_Directions for this task_
With the pictures omitted, repeat exactly the lines below starting with the line that has "2. Create a" and going on through the line that has "Switch Settings app</p></figcaption></figure>".

Rendered images with source text
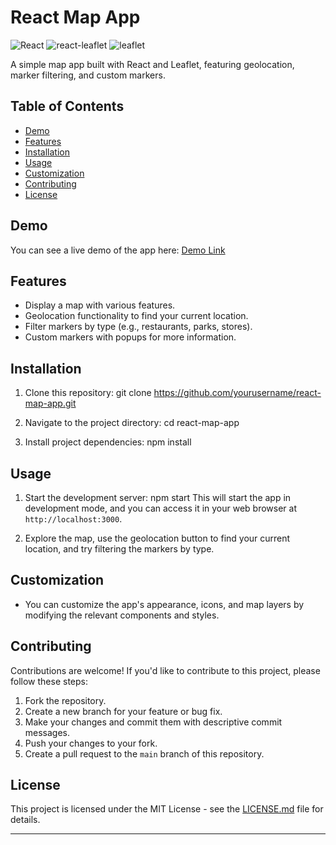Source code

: # React Map App

![React](https://img.shields.io/badge/React-17.0.2-blue)
![react-leaflet](https://img.shields.io/badge/react--leaflet-3.3.0-green)
![leaflet](https://img.shields.io/badge/leaflet-1.7.1-orange)

A simple map app built with React and Leaflet, featuring geolocation, marker filtering, and custom markers.

## Table of Contents
- [Demo](#demo)
- [Features](#features)
- [Installation](#installation)
- [Usage](#usage)
- [Customization](#customization)
- [Contributing](#contributing)
- [License](#license)

## Demo
You can see a live demo of the app here: [Demo Link](#)

## Features
- Display a map with various features.
- Geolocation functionality to find your current location.
- Filter markers by type (e.g., restaurants, parks, stores).
- Custom markers with popups for more information.

## Installation
1. Clone this repository:
git clone https://github.com/yourusername/react-map-app.git

2. Navigate to the project directory:
cd react-map-app

3. Install project dependencies:
npm install


## Usage
1. Start the development server:
npm start
This will start the app in development mode, and you can access it in your web browser at `http://localhost:3000`.

2. Explore the map, use the geolocation button to find your current location, and try filtering the markers by type.

## Customization
- You can customize the app's appearance, icons, and map layers by modifying the relevant components and styles.

## Contributing
Contributions are welcome! If you'd like to contribute to this project, please follow these steps:
1. Fork the repository.
2. Create a new branch for your feature or bug fix.
3. Make your changes and commit them with descriptive commit messages.
4. Push your changes to your fork.
5. Create a pull request to the `main` branch of this repository.

## License
This project is licensed under the MIT License - see the [LICENSE.md](LICENSE.md) file for details.

---



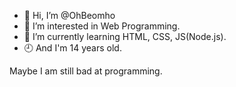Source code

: - 👋 Hi, I’m @OhBeomho
- 👀 I’m interested in Web Programming.
- 🌱 I’m currently learning HTML, CSS, JS(Node.js).
- 🕘 And I'm 14 years old.

Maybe I am still bad at programming.
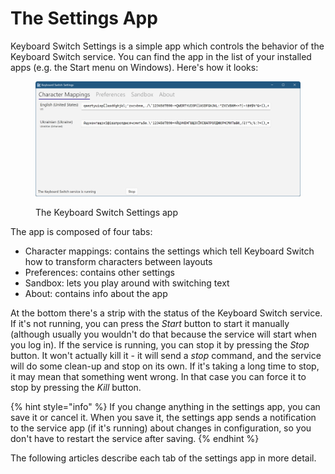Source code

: # The Settings App

Keyboard Switch Settings is a simple app which controls the behavior of the Keyboard Switch service. You can find the app in the list of your installed apps (e.g. the Start menu on Windows). Here's how it looks:

<figure><img src="../.gitbook/assets/v4.2-screen-char-mappings.png" alt="The Keyboard Switch Settings app"><figcaption><p>The Keyboard Switch Settings app</p></figcaption></figure>

The app is composed of four tabs:

* Character mappings: contains the settings which tell Keyboard Switch how to transform characters between layouts
* Preferences: contains other settings
* Sandbox: lets you play around with switching text
* About: contains info about the app

At the bottom there's a strip with the status of the Keyboard Switch service. If it's not running, you can press the _Start_ button to start it manually (although usually you wouldn't do that because the service will start when you log in). If the service is running, you can stop it by pressing the _Stop_ button. It won't actually kill it - it will send a _stop_ command, and the service will do some clean-up and stop on its own. If it's taking a long time to stop, it may mean that something went wrong. In that case you can force it to stop by pressing the _Kill_ button.

{% hint style="info" %}
If you change anything in the settings app, you can save it or cancel it. When you save it, the settings app sends a notification to the service app (if it's running) about changes in configuration, so you don't have to restart the service after saving.
{% endhint %}

The following articles describe each tab of the settings app in more detail.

_Solution for this exercise_
2. Create a new branch for your feature or bug fix.
3. Make your changes and commit them with descriptive commit messages.
4. Push your changes to your fork.
5. Create a pull request to the `main` branch of this repository.

## License
This project is licensed under the MIT License - see the [LICENSE.md](LICENSE.md) file for details.

---



Source code

: - 👋 Hi, I’m @OhBeomho
- 👀 I’m interested in Web Programming.
- 🌱 I’m currently learning HTML, CSS, JS(Node.js).
- 🕘 And I'm 14 years old.

Maybe I am still bad at programming.
Source code

: # The Settings App

Keyboard Switch Settings is a simple app which controls the behavior of the Keyboard Switch service. You can find the app in the list of your installed apps (e.g. the Start menu on Windows). Here's how it looks:

<figure><img src="../.gitbook/assets/v4.2-screen-char-mappings.png" alt="The Keyboard Switch Settings app"><figcaption><p>The Keyboard Switch Settings app</p></figcaption></figure>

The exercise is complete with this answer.